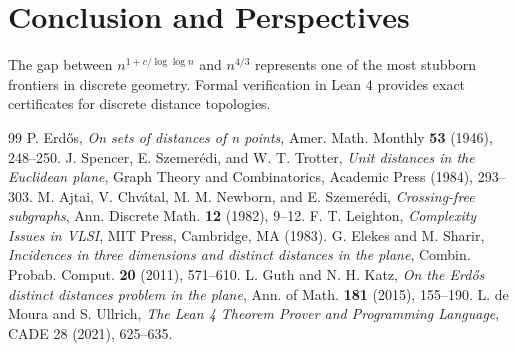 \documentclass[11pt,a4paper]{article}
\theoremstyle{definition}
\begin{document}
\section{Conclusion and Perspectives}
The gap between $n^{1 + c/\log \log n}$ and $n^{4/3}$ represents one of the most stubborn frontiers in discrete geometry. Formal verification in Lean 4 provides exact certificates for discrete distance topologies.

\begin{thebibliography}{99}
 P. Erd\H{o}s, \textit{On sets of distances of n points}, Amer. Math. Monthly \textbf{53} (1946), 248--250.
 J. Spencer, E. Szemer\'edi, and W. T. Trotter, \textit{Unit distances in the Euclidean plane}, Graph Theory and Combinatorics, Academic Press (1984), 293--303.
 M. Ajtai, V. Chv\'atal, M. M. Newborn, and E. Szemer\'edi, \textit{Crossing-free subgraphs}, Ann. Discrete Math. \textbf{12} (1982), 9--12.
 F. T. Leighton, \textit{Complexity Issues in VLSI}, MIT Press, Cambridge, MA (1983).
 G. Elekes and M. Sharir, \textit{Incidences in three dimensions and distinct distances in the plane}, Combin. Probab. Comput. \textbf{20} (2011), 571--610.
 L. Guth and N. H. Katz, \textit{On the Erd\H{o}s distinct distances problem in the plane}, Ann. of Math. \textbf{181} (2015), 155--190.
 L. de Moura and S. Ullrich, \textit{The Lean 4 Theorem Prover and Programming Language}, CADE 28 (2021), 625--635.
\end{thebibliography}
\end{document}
::::
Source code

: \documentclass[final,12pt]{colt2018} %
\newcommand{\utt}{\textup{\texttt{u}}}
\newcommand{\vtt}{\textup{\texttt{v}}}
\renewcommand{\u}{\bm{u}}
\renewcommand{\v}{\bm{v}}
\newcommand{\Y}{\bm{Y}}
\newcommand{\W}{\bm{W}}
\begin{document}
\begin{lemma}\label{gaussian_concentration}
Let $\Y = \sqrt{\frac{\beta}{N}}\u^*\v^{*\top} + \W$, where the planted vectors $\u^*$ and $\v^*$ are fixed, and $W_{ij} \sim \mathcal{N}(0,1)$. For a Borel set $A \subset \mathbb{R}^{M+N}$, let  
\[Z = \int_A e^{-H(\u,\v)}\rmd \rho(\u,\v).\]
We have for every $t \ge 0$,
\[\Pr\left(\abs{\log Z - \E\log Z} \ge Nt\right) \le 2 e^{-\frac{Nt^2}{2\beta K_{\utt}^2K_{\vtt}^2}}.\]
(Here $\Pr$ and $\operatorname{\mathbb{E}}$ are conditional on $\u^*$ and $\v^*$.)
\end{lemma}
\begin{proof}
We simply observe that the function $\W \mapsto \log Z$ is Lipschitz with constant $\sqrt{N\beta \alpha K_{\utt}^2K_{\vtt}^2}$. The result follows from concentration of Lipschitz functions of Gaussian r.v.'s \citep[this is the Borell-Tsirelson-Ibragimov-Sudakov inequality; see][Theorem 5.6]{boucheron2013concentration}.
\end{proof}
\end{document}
::::
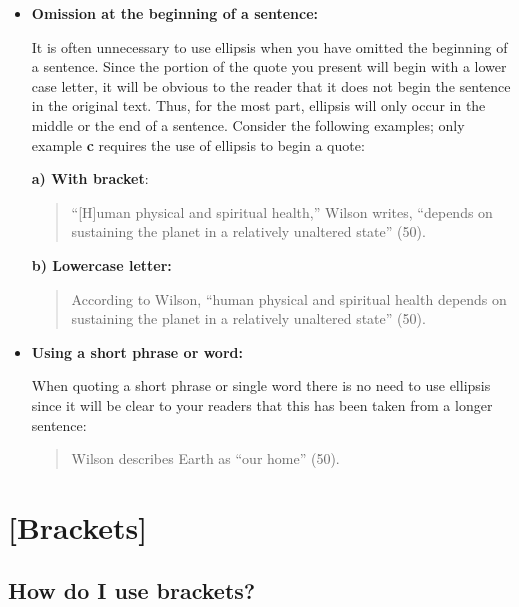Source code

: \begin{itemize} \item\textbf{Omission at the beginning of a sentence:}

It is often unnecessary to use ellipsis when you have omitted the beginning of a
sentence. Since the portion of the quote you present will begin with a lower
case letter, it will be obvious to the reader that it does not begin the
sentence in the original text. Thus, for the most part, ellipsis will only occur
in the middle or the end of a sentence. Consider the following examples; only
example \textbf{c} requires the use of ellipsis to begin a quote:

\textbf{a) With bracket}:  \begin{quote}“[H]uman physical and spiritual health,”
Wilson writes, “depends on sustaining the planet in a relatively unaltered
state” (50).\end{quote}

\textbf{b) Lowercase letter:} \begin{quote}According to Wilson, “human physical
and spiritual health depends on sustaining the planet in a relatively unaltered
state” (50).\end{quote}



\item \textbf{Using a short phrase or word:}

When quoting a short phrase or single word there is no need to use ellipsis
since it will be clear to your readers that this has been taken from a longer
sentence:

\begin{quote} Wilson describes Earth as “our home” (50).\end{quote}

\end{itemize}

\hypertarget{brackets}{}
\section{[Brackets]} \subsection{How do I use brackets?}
::::
Exercise: Say how many lines of the listing above include the word "unaltered", and give no other text.

Solution to this problem: 2